On the surpassing fracture toughness of TiB2+z thin films

Abstract

The hexagonal transition metal diboride family offers highly promising material systems for the purpose of protective thin films. Here, we focus on DC magnetron sputtered TiB2+z which was re-investigated, aiming for a broad variation in B content, from almost stoichiometric TiB2.07 (B: 67 at %) up to super-stoichiometric TiB4.42 (B: 82 at.%). The experiments revealed a correlation of deposition pressure and preferred 0001 crystal orientation, which is essential for reaching maximum film hardness of ~40 GPa. In contrast, H decreases for > 10 GPa for 10-11 & 1000 oriented coatings, underlining the pronounced anisotropy of the TiB2+z material system.
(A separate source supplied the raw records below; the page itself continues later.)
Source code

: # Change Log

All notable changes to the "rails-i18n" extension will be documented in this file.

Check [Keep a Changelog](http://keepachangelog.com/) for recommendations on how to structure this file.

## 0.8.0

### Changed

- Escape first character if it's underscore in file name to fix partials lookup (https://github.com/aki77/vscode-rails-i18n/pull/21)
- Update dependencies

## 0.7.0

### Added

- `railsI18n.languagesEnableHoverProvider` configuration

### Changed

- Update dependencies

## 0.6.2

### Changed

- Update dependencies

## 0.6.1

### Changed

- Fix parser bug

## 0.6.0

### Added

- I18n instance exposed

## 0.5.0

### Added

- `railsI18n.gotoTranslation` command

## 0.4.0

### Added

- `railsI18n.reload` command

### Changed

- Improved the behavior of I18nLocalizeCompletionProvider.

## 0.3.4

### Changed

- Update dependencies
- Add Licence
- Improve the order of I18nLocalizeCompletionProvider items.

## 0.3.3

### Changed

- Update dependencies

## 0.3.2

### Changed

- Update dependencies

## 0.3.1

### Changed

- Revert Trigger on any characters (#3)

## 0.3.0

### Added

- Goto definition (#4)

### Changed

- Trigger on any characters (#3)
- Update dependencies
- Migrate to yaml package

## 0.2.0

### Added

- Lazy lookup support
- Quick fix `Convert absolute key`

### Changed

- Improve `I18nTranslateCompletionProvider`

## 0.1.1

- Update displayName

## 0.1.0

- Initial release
Furthermore, an increase in excess B is not only leading to a broadening of a B-rich tissue phase, but to decreasing (< 5 nm) grain sizes (grain boundary fraction increases). Here, the reverse/inverse Hall-Petch effect contributes to a drop in H of ~5GPa. The decreasing grain size also influences the intrinsic KIC, determined by micro-cantilever bending experiments. A slightly declining KIC = 3.02 ± 0.13 MPa√m for TiB2.43 to KIC = 2.51 ± 0.14 MPa√m for TiB4.42 was measured, attributed to the decreasing grain size and hence cohesive grain boundary strength due to excess B. Moreover, solid particle erosion tests evinced no detectable mass loss of the TiB3.06 thin film up to 300 s erosion time.